Whether and how efficiently a model class can generalize from finite training data.
Learnability is a foundational concept in machine learning theory that asks a deceptively simple question: under what conditions can an algorithm reliably learn a target function from a finite set of examples? Rather than measuring the performance of any single model, learnability characterizes entire hypothesis classes — the families of functions a learning algorithm is permitted to consider. A class is deemed learnable if there exists an algorithm that, given enough training data, produces a hypothesis that generalizes well to unseen examples with high probability. This framing shifts the focus from empirical performance to principled guarantees about what is possible to learn at all.
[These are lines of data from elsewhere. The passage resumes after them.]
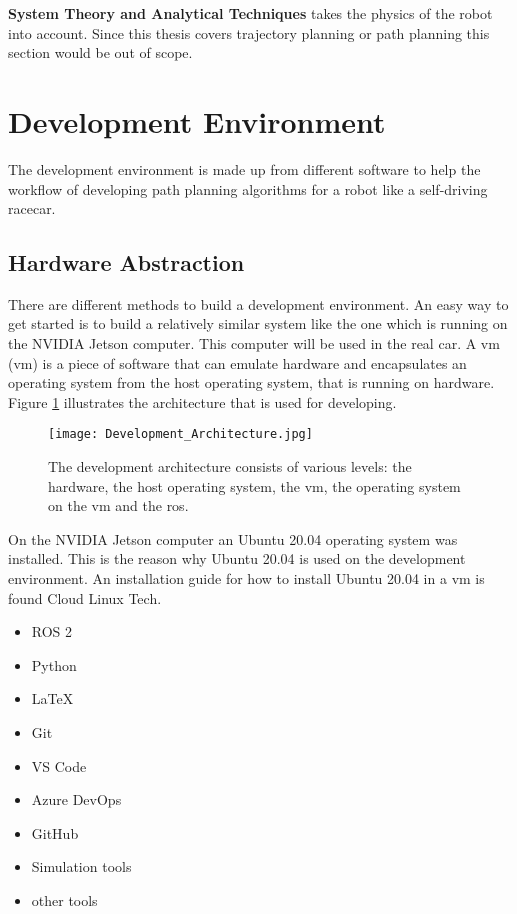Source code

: \textbf{System Theory and Analytical Techniques} takes the physics of the robot into account. Since this thesis covers trajectory planning or path planning this section would be out of scope. \cite{planning_algorithms_steven_m_lavalle}

\section{Development Environment}

The development environment is made up from different software to help the workflow of developing path planning algorithms for a robot like a self-driving racecar.

\subsection{Hardware Abstraction}

There are different methods to build a development environment. An easy way to get started is to build a relatively similar system like the one which is running on the NVIDIA Jetson computer. This computer will be used in the real car. A \acrlong{vm} (\acrshort{vm}) is a piece of software that can emulate hardware and encapsulates an operating system from the host operating system, that is running on hardware. Figure \ref{fig:Development Architecture} illustrates the architecture that is used for developing. 

\begin{figure}[H]
    \centering
    \texttt{[image: Development\_Architecture.jpg]}
    \caption{The development architecture consists of various levels: the hardware, the host operating system, the \acrlong{vm}, the operating system on the \acrshort{vm} and the \acrlong{ros}.}
    \label{fig:Development Architecture}
\end{figure}

On the NVIDIA Jetson computer an Ubuntu 20.04 operating system was installed. This is the reason why Ubuntu 20.04 is used on the development environment. An installation guide for how to install Ubuntu 20.04 in a \acrlong{vm} is found Cloud Linux Tech. \cite{cloudlinuxtech_install_ubuntu_2004}

\begin{itemize}
    \item ROS 2
    \item Python
    \item LaTeX
    \item Git
    \item VS Code
    \item Azure DevOps
    \item GitHub
    \item Simulation tools
    \item other tools
\end{itemize}

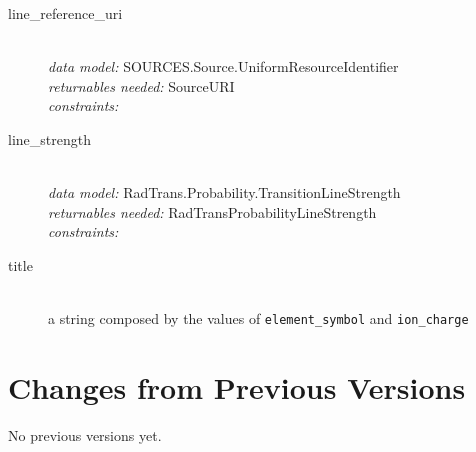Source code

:\documentclass[11pt,a4paper]{ivoa}
\begin{document}
\begin{description}
	\item [line\_reference\_uri]\hfill\\
	\textit{data model:} SOURCES.Source.UniformResourceIdentifier\\
	\textit{returnables needed:} SourceURI\\
	\textit{constraints:}

	\item [line\_strength]\hfill\\
	\textit{data model:} RadTrans.Probability.TransitionLineStrength\\
	\textit{returnables needed:} RadTransProbabilityLineStrength\\
        \textit{constraints:}

\item [title]\hfill\\
	a string composed by the values of  \texttt{element\_symbol} and \texttt{ion\_charge}


\end{description}


\appendix
\section{Changes from Previous Versions}

No previous versions yet.



\end{document}

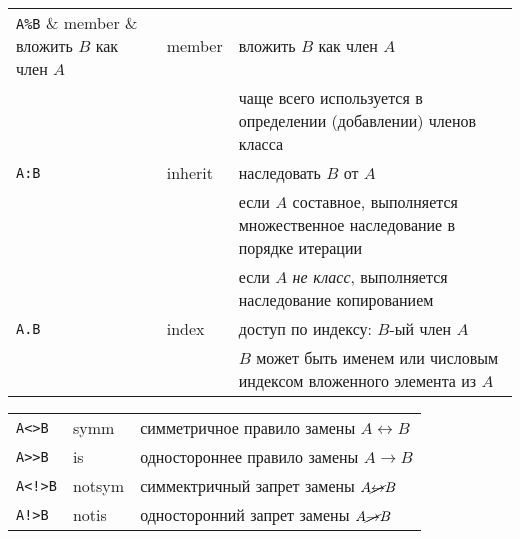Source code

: \noindent\begin{tabular}{l l l}
\verb|A%B| & member & вложить $B$ как член $A$ \\
&&чаще всего используется в определении (добавлении) членов класса\\
\verb|A:B| & inherit & наследовать $B$ от $A$ \\
&&если $A$ составное, выполняется множественное наследование в порядке
итерации\\
&&если $A$ \emph{не класс}, выполняется наследование копированием\\
\verb|A.B| & index & доступ по индексу: $B$-ый член $A$\\
&&$B$ может быть именем или числовым индексом вложенного элемента из $A$\\
\hline
\end{tabular}

\noindent\begin{tabular}{l l l}
\verb|A<>B| & symm & симметричное правило замены $A\leftrightarrow B$\\
\verb|A>>B| & is & одностороннее правило замены $A\rightarrow B$\\
\verb|A<!>B| & notsym & симмектричный запрет замены $A\cancel\leftrightarrow
B$\\
\verb|A!>B| & notis & односторонний запрет замены $A\cancel\rightarrow B$\\
\end{tabular}

\secup

% 
% 
%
The dominant formal framework for studying learnability is Probably Approximately Correct (PAC) learning, introduced by Leslie Valiant in 1984. PAC learning defines learnability in terms of two tolerance parameters: the learner must find a hypothesis with error at most ε, with probability at least 1 − δ, using a number of samples that is polynomial in 1/ε, 1/δ, and the complexity of the hypothesis class. A complementary tool is the Vapnik-Chervonenkis (VC) dimension, which quantifies the expressive capacity of a hypothesis class by measuring the largest set of points it can shatter — classify correctly in all possible ways. Finite VC dimension is both necessary and sufficient for PAC learnability in the binary classification setting, providing a clean geometric characterization of which model families can be learned from data.
Learnability theory has direct practical implications for machine learning. It explains why overly expressive models require more data to generalize, and why regularization — which effectively restricts the hypothesis class — can improve performance on unseen examples. The tension between model complexity and sample efficiency underlies phenomena like overfitting and underfitting. More recent work has extended classical learnability results to settings involving neural networks, online learning, and distribution shift, where the original PAC assumptions often break down. Understanding learnability helps practitioners make principled decisions about model selection, data requirements, and the fundamental limits of what a given learning system can achieve.